*Exercise*:
Where does the string "marks" appear in the records? Copy every line that contains it.

BEGIN Recorded data

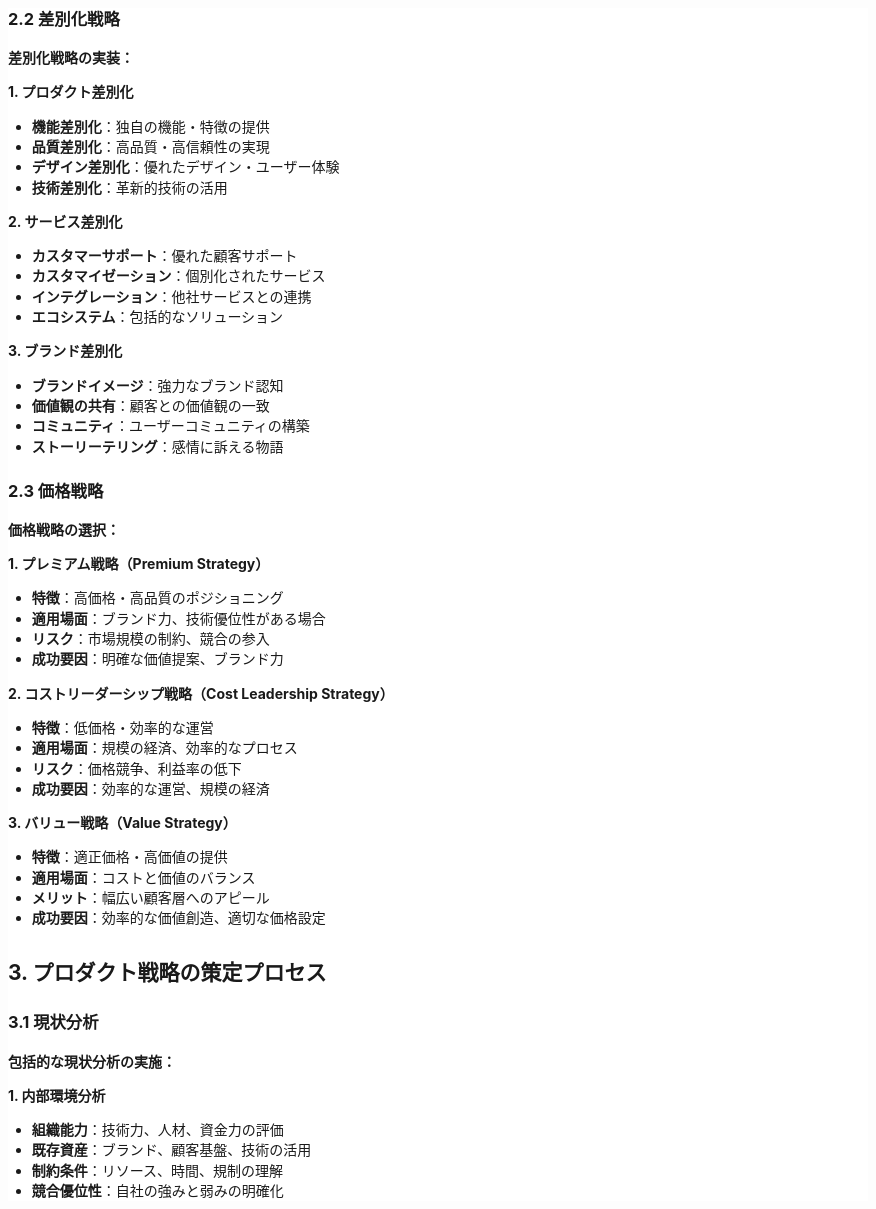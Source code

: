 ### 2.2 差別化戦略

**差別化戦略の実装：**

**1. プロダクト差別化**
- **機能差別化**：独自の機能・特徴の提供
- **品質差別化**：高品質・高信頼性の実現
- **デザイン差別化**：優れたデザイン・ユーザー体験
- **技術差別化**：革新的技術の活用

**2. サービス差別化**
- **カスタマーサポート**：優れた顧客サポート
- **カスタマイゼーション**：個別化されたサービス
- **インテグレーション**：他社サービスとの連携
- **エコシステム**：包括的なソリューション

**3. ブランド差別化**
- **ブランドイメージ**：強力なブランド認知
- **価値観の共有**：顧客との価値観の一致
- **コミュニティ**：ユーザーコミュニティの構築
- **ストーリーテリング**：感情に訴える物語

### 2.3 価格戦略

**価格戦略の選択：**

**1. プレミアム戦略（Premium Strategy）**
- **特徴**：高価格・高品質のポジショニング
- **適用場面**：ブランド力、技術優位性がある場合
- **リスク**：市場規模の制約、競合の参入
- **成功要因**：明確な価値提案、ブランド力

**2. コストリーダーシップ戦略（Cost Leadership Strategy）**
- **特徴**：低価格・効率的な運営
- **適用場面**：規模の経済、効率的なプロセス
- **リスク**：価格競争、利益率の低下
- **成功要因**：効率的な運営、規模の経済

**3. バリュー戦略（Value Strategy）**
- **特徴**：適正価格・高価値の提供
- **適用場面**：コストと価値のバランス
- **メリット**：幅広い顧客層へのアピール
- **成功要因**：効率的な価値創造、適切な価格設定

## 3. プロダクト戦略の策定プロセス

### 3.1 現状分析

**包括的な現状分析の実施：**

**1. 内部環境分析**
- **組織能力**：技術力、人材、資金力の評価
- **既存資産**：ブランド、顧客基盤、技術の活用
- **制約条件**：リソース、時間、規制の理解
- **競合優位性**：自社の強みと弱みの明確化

END Recorded data
BEGIN Recorded data

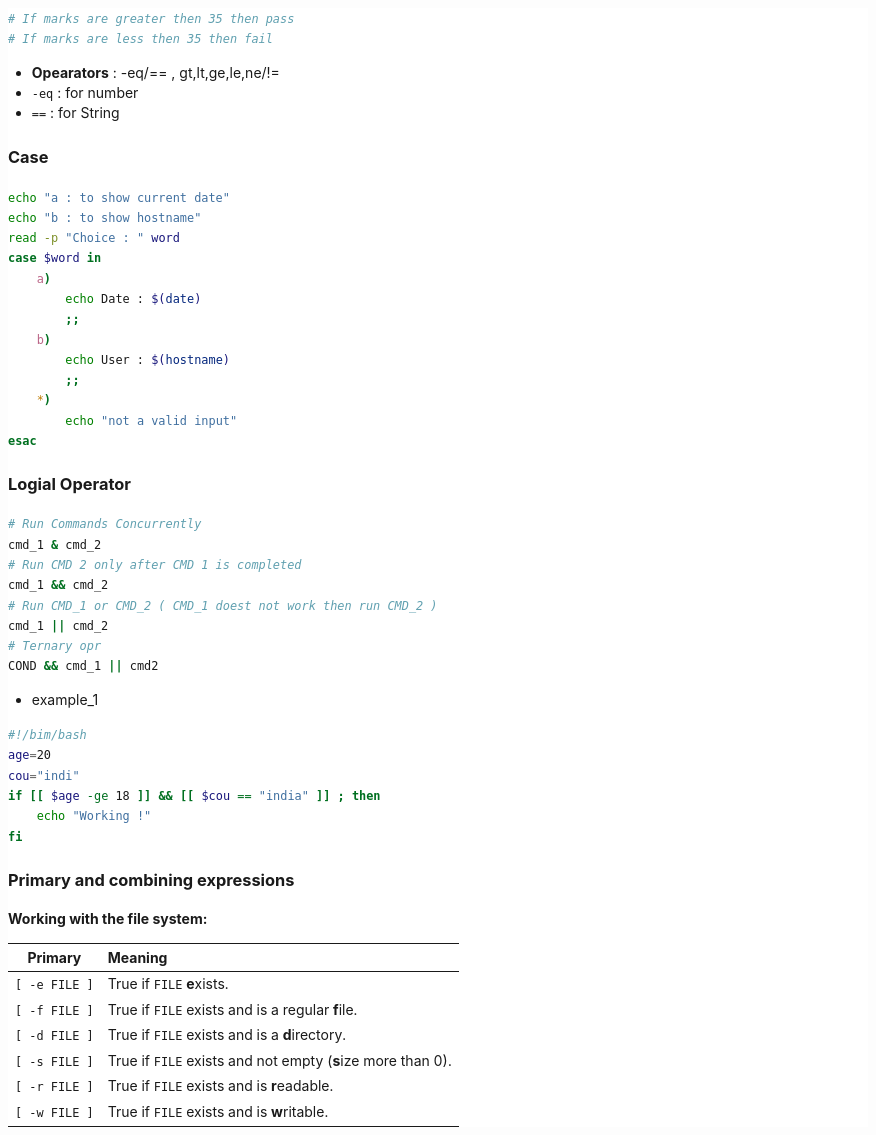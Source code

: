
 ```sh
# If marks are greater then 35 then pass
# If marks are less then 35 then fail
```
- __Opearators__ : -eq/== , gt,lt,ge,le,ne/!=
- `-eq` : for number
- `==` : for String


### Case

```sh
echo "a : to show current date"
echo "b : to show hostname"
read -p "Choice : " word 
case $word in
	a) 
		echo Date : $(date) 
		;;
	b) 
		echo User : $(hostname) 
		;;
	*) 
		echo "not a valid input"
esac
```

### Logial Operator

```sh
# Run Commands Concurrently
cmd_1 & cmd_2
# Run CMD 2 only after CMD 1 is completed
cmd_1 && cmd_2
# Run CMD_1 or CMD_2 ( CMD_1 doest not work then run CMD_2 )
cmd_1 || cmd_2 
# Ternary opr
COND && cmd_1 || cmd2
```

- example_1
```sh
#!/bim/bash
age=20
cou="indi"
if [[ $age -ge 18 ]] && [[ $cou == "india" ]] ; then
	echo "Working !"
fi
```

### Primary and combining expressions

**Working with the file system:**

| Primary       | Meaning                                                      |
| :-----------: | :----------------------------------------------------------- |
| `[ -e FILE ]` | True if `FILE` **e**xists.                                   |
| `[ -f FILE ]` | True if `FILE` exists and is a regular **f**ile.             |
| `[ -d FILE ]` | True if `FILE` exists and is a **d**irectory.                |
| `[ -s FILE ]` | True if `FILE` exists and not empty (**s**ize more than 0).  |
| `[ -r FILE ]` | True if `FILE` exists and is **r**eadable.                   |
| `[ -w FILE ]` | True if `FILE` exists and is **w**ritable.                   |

END Recorded data
BEGIN Recorded data

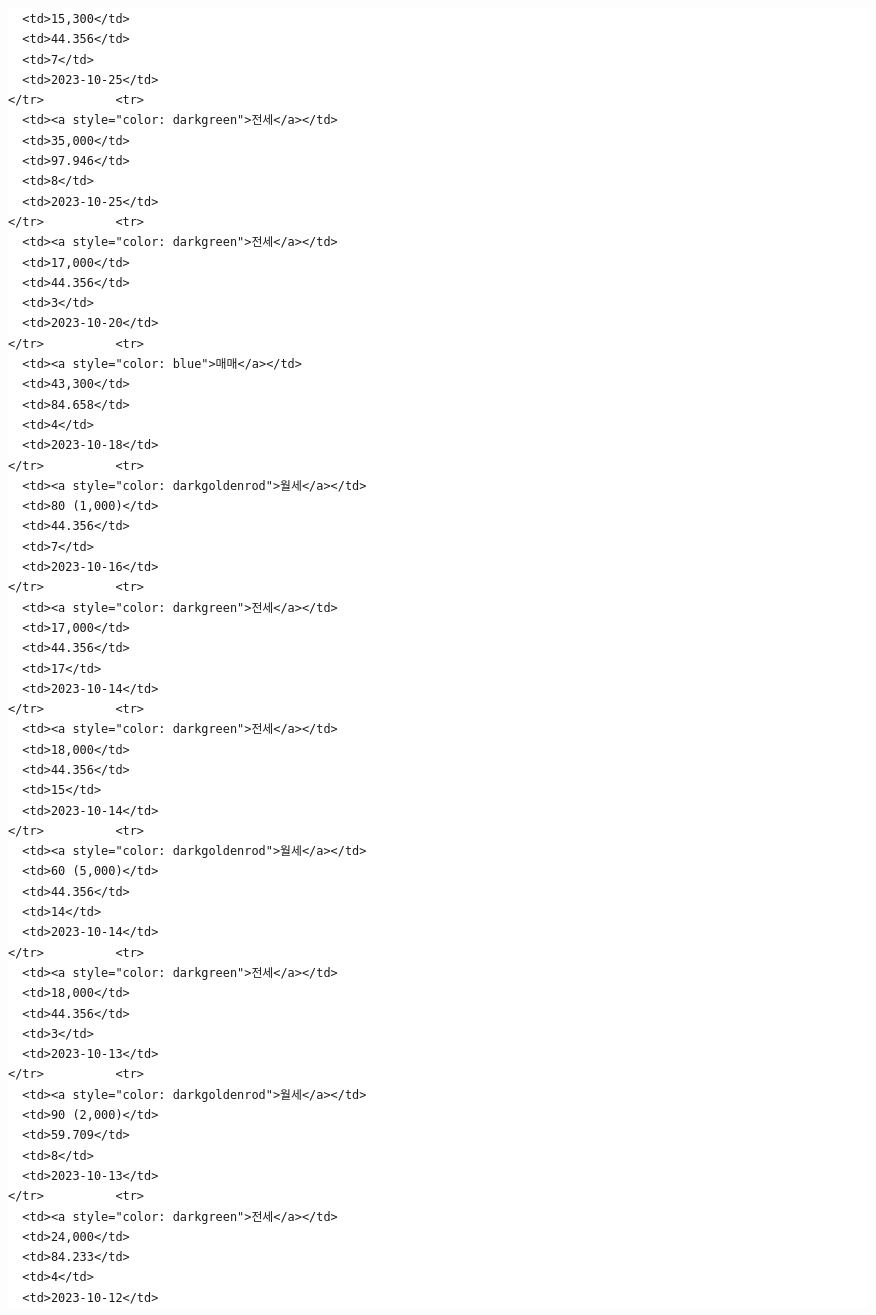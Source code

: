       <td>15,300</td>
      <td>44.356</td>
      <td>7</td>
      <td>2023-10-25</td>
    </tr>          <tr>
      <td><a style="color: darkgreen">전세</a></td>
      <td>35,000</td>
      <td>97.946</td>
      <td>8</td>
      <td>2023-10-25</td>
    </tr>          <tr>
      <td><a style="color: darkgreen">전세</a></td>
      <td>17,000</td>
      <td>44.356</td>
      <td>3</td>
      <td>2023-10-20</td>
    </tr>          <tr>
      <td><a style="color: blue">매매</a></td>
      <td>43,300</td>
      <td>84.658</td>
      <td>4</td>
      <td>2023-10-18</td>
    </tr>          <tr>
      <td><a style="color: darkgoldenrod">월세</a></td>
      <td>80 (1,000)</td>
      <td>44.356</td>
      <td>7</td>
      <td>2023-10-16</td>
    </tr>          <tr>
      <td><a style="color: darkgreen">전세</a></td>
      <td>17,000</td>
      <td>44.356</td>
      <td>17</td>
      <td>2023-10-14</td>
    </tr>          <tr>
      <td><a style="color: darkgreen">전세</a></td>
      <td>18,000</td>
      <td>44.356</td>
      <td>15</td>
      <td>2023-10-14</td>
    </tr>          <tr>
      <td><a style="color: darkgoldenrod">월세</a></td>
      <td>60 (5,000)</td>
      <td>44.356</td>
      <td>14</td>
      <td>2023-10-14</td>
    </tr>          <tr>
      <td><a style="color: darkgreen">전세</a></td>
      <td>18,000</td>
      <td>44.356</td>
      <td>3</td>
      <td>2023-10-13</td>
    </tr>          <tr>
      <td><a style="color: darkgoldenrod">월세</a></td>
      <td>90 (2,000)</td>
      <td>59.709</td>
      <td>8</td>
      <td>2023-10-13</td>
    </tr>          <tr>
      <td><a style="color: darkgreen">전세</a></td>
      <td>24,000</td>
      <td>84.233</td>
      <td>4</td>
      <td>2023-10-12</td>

END Recorded data

*Task output*:
# If marks are greater then 35 then pass
# If marks are less then 35 then fail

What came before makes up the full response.